SOURCE MATERIAL: Begin
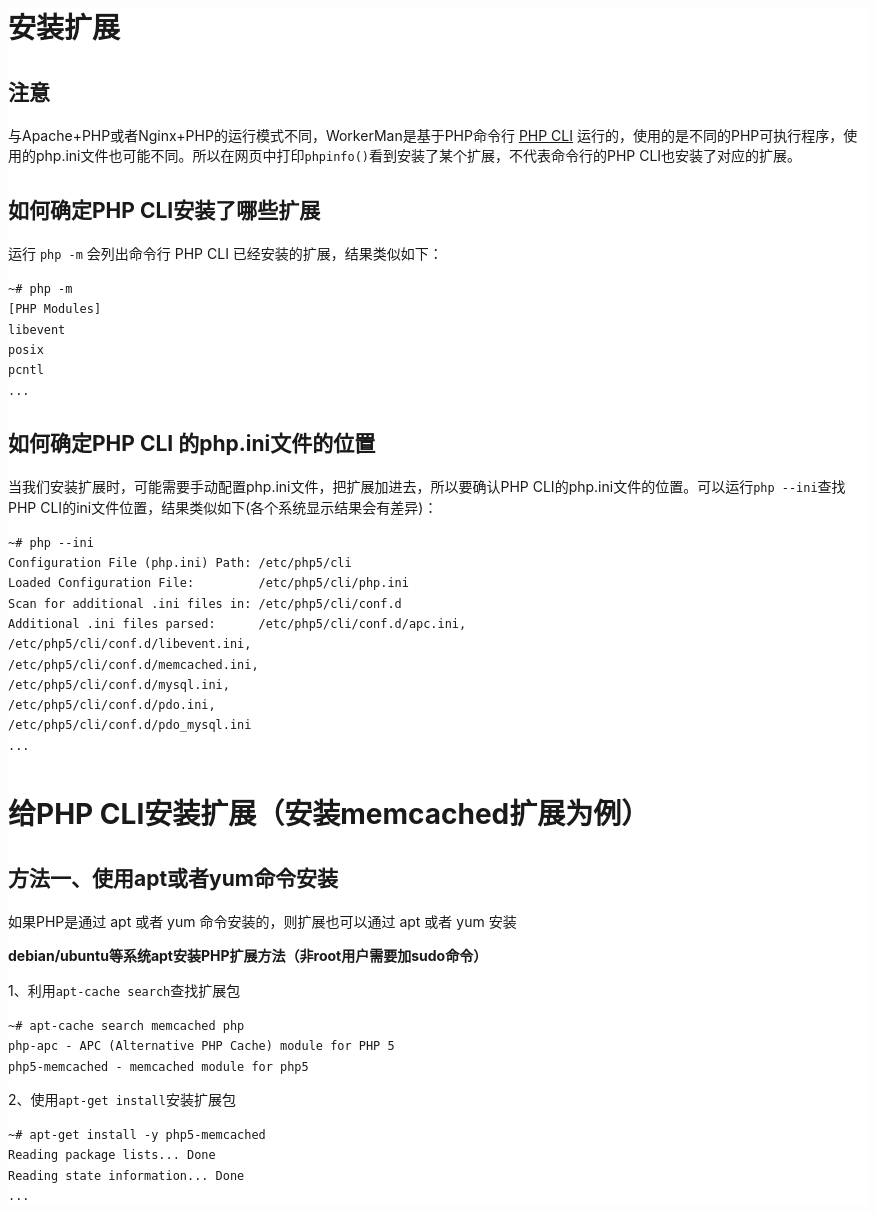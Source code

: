 # 安装扩展
## 注意
与Apache+PHP或者Nginx+PHP的运行模式不同，WorkerMan是基于PHP命令行 [PHP CLI](http://php.net/manual/zh/features.commandline.php) 运行的，使用的是不同的PHP可执行程序，使用的php.ini文件也可能不同。所以在网页中打印```phpinfo()```看到安装了某个扩展，不代表命令行的PHP CLI也安装了对应的扩展。

## 如何确定PHP CLI安装了哪些扩展
运行 ```php -m``` 会列出命令行 PHP CLI 已经安装的扩展，结果类似如下：
```shell
~# php -m
[PHP Modules]
libevent
posix
pcntl
...
```

## 如何确定PHP CLI 的php.ini文件的位置
当我们安装扩展时，可能需要手动配置php.ini文件，把扩展加进去，所以要确认PHP CLI的php.ini文件的位置。可以运行```php --ini```查找PHP CLI的ini文件位置，结果类似如下(各个系统显示结果会有差异)：
```shell
~# php --ini
Configuration File (php.ini) Path: /etc/php5/cli
Loaded Configuration File:         /etc/php5/cli/php.ini
Scan for additional .ini files in: /etc/php5/cli/conf.d
Additional .ini files parsed:      /etc/php5/cli/conf.d/apc.ini,
/etc/php5/cli/conf.d/libevent.ini,
/etc/php5/cli/conf.d/memcached.ini,
/etc/php5/cli/conf.d/mysql.ini,
/etc/php5/cli/conf.d/pdo.ini,
/etc/php5/cli/conf.d/pdo_mysql.ini
...
```

# 给PHP CLI安装扩展（安装memcached扩展为例）
## 方法一、使用apt或者yum命令安装
如果PHP是通过 apt 或者 yum 命令安装的，则扩展也可以通过 apt 或者 yum 安装

**debian/ubuntu等系统apt安装PHP扩展方法（非root用户需要加sudo命令）**

1、利用```apt-cache search```查找扩展包
```shell
~# apt-cache search memcached php
php-apc - APC (Alternative PHP Cache) module for PHP 5
php5-memcached - memcached module for php5
```
2、使用```apt-get install```安装扩展包
```shell
~# apt-get install -y php5-memcached
Reading package lists... Done
Reading state information... Done
...
```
SOURCE MATERIAL: End
● AIM OF THE EXERCISE: Gather up the lines containing the word "Done" from these records and copy them.

● EXERCISE SOLUTION:
Reading package lists... Done
Reading state information... Done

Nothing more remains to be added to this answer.